Background: Due to common evolutionary origins, mitochondrial DNA (mtDNA) shares many similarities with immunogenic bacterial DNA, and is recognised as a damage-associated molecular pattern (DAMP) that activates pro-inflammatory TLR9 signalling pathways. We hypothesised that mtDNA-TLR9 mediated inflammation is important in IBD, and mtDNA is released during active disease serving as a key pro-inflammatory trigger.
Methods: Between 2015–2016, we collected plasma separated within 2 hours of sampling from 128 prospectively recruited IBD patients comprising 98 ulcerative colitis (UC) and 30 Crohn's disease (CD), and 39 non-IBD controls, with 210 sample points. We assessed plasma mtDNA levels by qPCR using primers amplifying mitochondrial specific ND2 and COXIII genes.

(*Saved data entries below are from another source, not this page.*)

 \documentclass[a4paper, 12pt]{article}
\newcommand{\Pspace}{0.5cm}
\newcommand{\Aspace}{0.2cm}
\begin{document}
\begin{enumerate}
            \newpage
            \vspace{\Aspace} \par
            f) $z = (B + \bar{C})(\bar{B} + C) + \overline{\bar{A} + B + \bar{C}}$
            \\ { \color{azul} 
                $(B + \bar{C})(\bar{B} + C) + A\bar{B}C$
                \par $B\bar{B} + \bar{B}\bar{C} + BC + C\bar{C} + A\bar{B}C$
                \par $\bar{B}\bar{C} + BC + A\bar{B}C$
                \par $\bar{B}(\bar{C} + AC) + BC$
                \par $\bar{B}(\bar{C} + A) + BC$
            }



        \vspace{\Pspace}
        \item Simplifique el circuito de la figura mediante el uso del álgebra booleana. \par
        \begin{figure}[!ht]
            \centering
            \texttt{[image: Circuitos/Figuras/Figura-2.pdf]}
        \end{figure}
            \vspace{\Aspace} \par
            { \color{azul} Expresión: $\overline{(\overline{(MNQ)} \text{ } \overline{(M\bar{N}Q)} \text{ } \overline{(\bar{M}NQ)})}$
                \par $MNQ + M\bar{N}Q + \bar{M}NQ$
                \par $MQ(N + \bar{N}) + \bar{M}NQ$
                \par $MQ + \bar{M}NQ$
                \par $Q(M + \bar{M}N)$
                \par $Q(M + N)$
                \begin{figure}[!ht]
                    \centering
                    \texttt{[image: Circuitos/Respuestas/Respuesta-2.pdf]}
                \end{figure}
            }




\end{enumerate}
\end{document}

In parallel, we investigated plasma mtDNA in vivo, in acute DSS- and chronic spontaneous mdr1a-deficient colitis models; in human IBD: faecal mtDNA levels (n=12 UC vs. 12 healthy controls), electron microscopy (EM) of inflamed colonic mucosa (6 UC vs. 6 healthy controls; intestinal TLR9 protein expression (10 UC, 10 CD and 20 age-matched controls); and acute DSS-colitis in tlr9-deficient mice.
Results: Increased cell-free plasma mtDNA was detected in UC (p<0.0001) and CD (p<0.003), as well as acute DSS- and chronic mdr1a-deficient colitis (both p<0.05). MtDNA levels were higher in active disease compared to those in remission in UC (p<0.001) as measured by the Simple Clinical Colitis Activity Index (SCCAI), and mtDNA levels correlated positively with C-reactive protein (r=0.33, p<0.0001) and negatively with albumin (r=−0.32, p<0.0001). MtDNA levels also correlated with severity of DSS-colitis. MtDNA is significantly higher in faecal samples during active UC vs. controls (>20 fold, p=0.005) indicative of local gut release and supported by the presence of intestinal sub-and epithelial deposits of mitochondrial debris by EM. TLR9 expression is higher in intestinal human IBD epithelium suggesting that a downstream pathway is present. Finally, tlr9-gene deletion in mice resulted in significant attenuation of acute-DSS colitis (colitis score, weight loss, and histological severity) confirming the importance of TLR9 pro-inflammatory signalling in colitis.
Conclusions: For the first time, we show that significant levels of mtDNA are found systemically and locally in human IBD and in mouse models of acute and chronic colitis. These levels are associated with disease severity. TLR9, the target of mtDNA, is highly expressed in the gut and tlr9-deletion is protective in colitis. Collectively, our data suggest that mtDNA-TL9 signalling is important and a targetable pathway, and mtDNA itself represents an attractive functional potential biomarker in IBD.